§ **WORK REQUIRED**
Your output should repeat the entries below exactly. It should contain no images.

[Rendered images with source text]
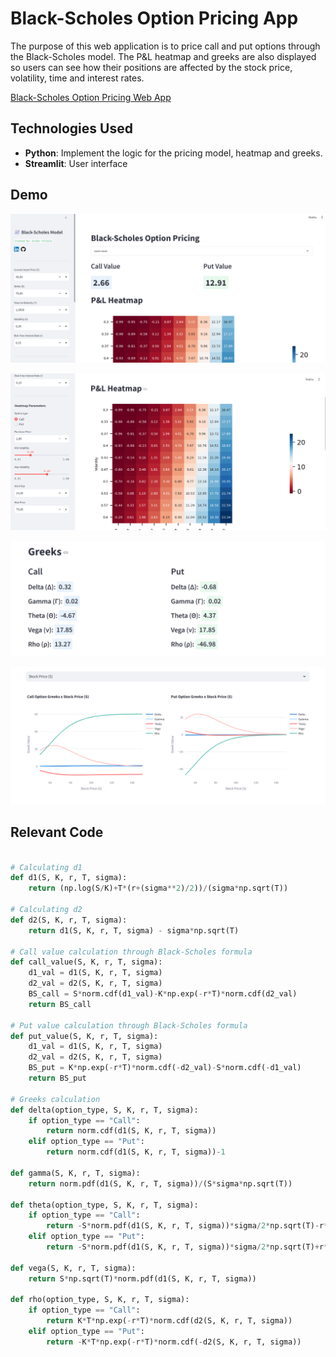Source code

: # Black-Scholes Option Pricing App
The purpose of this web application is to price call and put options through the Black-Scholes model. The P&L heatmap and greeks are also displayed so users can see how their positions are affected by the stock price, volatility, time and interest rates.

[Black-Scholes Option Pricing Web App](https://pricingoptions.streamlit.app/)

## Technologies Used
- **Python**: Implement the logic for the pricing model, heatmap and greeks.
- **Streamlit**: User interface

## Demo
![](./images/1.png)

![](./images/2.png)

![](./images/3.png)

![](./images/4.png)

## Relevant Code

```python

# Calculating d1
def d1(S, K, r, T, sigma):
    return (np.log(S/K)+T*(r+(sigma**2)/2))/(sigma*np.sqrt(T))

# Calculating d2
def d2(S, K, r, T, sigma):
    return d1(S, K, r, T, sigma) - sigma*np.sqrt(T)

# Call value calculation through Black-Scholes formula
def call_value(S, K, r, T, sigma):
    d1_val = d1(S, K, r, T, sigma)
    d2_val = d2(S, K, r, T, sigma)
    BS_call = S*norm.cdf(d1_val)-K*np.exp(-r*T)*norm.cdf(d2_val)
    return BS_call

# Put value calculation through Black-Scholes formula
def put_value(S, K, r, T, sigma):
    d1_val = d1(S, K, r, T, sigma)
    d2_val = d2(S, K, r, T, sigma)
    BS_put = K*np.exp(-r*T)*norm.cdf(-d2_val)-S*norm.cdf(-d1_val)
    return BS_put

# Greeks calculation
def delta(option_type, S, K, r, T, sigma):
    if option_type == "Call":
        return norm.cdf(d1(S, K, r, T, sigma))
    elif option_type == "Put":
        return norm.cdf(d1(S, K, r, T, sigma))-1

def gamma(S, K, r, T, sigma):
    return norm.pdf(d1(S, K, r, T, sigma))/(S*sigma*np.sqrt(T))

def theta(option_type, S, K, r, T, sigma):
    if option_type == "Call":
        return -S*norm.pdf(d1(S, K, r, T, sigma))*sigma/2*np.sqrt(T)-r*K*np.exp(-r*T)*norm.cdf(d2(S, K, r, T, sigma))
    elif option_type == "Put":
        return -S*norm.pdf(d1(S, K, r, T, sigma))*sigma/2*np.sqrt(T)+r*K*np.exp(-r*T)*norm.cdf(-d2(S, K, r, T, sigma))

def vega(S, K, r, T, sigma):
    return S*np.sqrt(T)*norm.pdf(d1(S, K, r, T, sigma))

def rho(option_type, S, K, r, T, sigma):
    if option_type == "Call":
        return K*T*np.exp(-r*T)*norm.cdf(d2(S, K, r, T, sigma))
    elif option_type == "Put":
        return -K*T*np.exp(-r*T)*norm.cdf(-d2(S, K, r, T, sigma))

```
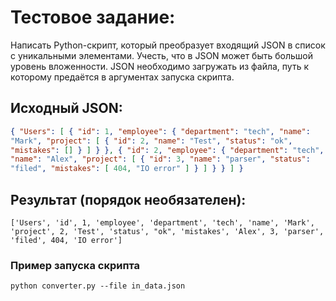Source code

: # Тестовое задание:
Написать Python-скрипт, который преобразует входящий JSON в список с уникальными элементами. Учесть, что в JSON может быть большой уровень вложенности. JSON необходимо загружать из файла, путь к которому предаётся в аргументах запуска скрипта.

## Исходный JSON:
```json
{ "Users": [ { "id": 1, "employee": { "department": "tech", "name":
"Mark", "project": [ { "id": 2, "name": "Test", "status": "ok",
"mistakes": [] } ] } }, { "id": 2, "employee": { "department": "tech",
"name": "Alex", "project": [ { "id": 3, "name": "parser", "status":
"filed", "mistakes": [ 404, "IO error" ] } ] } } ] }
```
## Результат (порядок необязателен):
```text
['Users', 'id', 1, 'employee', 'department', 'tech', 'name', 'Mark',
'project', 2, 'Test', 'status', "ok", 'mistakes', 'Alex', 3, 'parser',
'filed', 404, 'IO error']
```

### Пример запуска скрипта
```shell
python converter.py --file in_data.json
```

§ **EXERCISE OUTPUT**
Source code

: # Black-Scholes Option Pricing App
The purpose of this web application is to price call and put options through the Black-Scholes model. The P&L heatmap and greeks are also displayed so users can see how their positions are affected by the stock price, volatility, time and interest rates.

[Black-Scholes Option Pricing Web App](https://pricingoptions.streamlit.app/)

## Technologies Used
- **Python**: Implement the logic for the pricing model, heatmap and greeks.
- **Streamlit**: User interface

## Demo
![](./images/1.png)

![](./images/2.png)

![](./images/3.png)

![](./images/4.png)

## Relevant Code

```python

# Calculating d1
def d1(S, K, r, T, sigma):
    return (np.log(S/K)+T*(r+(sigma**2)/2))/(sigma*np.sqrt(T))

# Calculating d2
def d2(S, K, r, T, sigma):
    return d1(S, K, r, T, sigma) - sigma*np.sqrt(T)

# Call value calculation through Black-Scholes formula
def call_value(S, K, r, T, sigma):
    d1_val = d1(S, K, r, T, sigma)
    d2_val = d2(S, K, r, T, sigma)
    BS_call = S*norm.cdf(d1_val)-K*np.exp(-r*T)*norm.cdf(d2_val)
    return BS_call

# Put value calculation through Black-Scholes formula
def put_value(S, K, r, T, sigma):
    d1_val = d1(S, K, r, T, sigma)
    d2_val = d2(S, K, r, T, sigma)
    BS_put = K*np.exp(-r*T)*norm.cdf(-d2_val)-S*norm.cdf(-d1_val)
    return BS_put

# Greeks calculation
def delta(option_type, S, K, r, T, sigma):
    if option_type == "Call":
        return norm.cdf(d1(S, K, r, T, sigma))
    elif option_type == "Put":
        return norm.cdf(d1(S, K, r, T, sigma))-1

def gamma(S, K, r, T, sigma):
    return norm.pdf(d1(S, K, r, T, sigma))/(S*sigma*np.sqrt(T))

def theta(option_type, S, K, r, T, sigma):
    if option_type == "Call":
        return -S*norm.pdf(d1(S, K, r, T, sigma))*sigma/2*np.sqrt(T)-r*K*np.exp(-r*T)*norm.cdf(d2(S, K, r, T, sigma))
    elif option_type == "Put":
        return -S*norm.pdf(d1(S, K, r, T, sigma))*sigma/2*np.sqrt(T)+r*K*np.exp(-r*T)*norm.cdf(-d2(S, K, r, T, sigma))

def vega(S, K, r, T, sigma):
    return S*np.sqrt(T)*norm.pdf(d1(S, K, r, T, sigma))

def rho(option_type, S, K, r, T, sigma):
    if option_type == "Call":
        return K*T*np.exp(-r*T)*norm.cdf(d2(S, K, r, T, sigma))
    elif option_type == "Put":
        return -K*T*np.exp(-r*T)*norm.cdf(-d2(S, K, r, T, sigma))

```
Source code

: # Тестовое задание:
Написать Python-скрипт, который преобразует входящий JSON в список с уникальными элементами. Учесть, что в JSON может быть большой уровень вложенности. JSON необходимо загружать из файла, путь к которому предаётся в аргументах запуска скрипта.

## Исходный JSON:
```json
{ "Users": [ { "id": 1, "employee": { "department": "tech", "name":
"Mark", "project": [ { "id": 2, "name": "Test", "status": "ok",
"mistakes": [] } ] } }, { "id": 2, "employee": { "department": "tech",
"name": "Alex", "project": [ { "id": 3, "name": "parser", "status":
"filed", "mistakes": [ 404, "IO error" ] } ] } } ] }
```
## Результат (порядок необязателен):
```text
['Users', 'id', 1, 'employee', 'department', 'tech', 'name', 'Mark',
'project', 2, 'Test', 'status', "ok", 'mistakes', 'Alex', 3, 'parser',
'filed', 404, 'IO error']
```

### Пример запуска скрипта
```shell
python converter.py --file in_data.json
```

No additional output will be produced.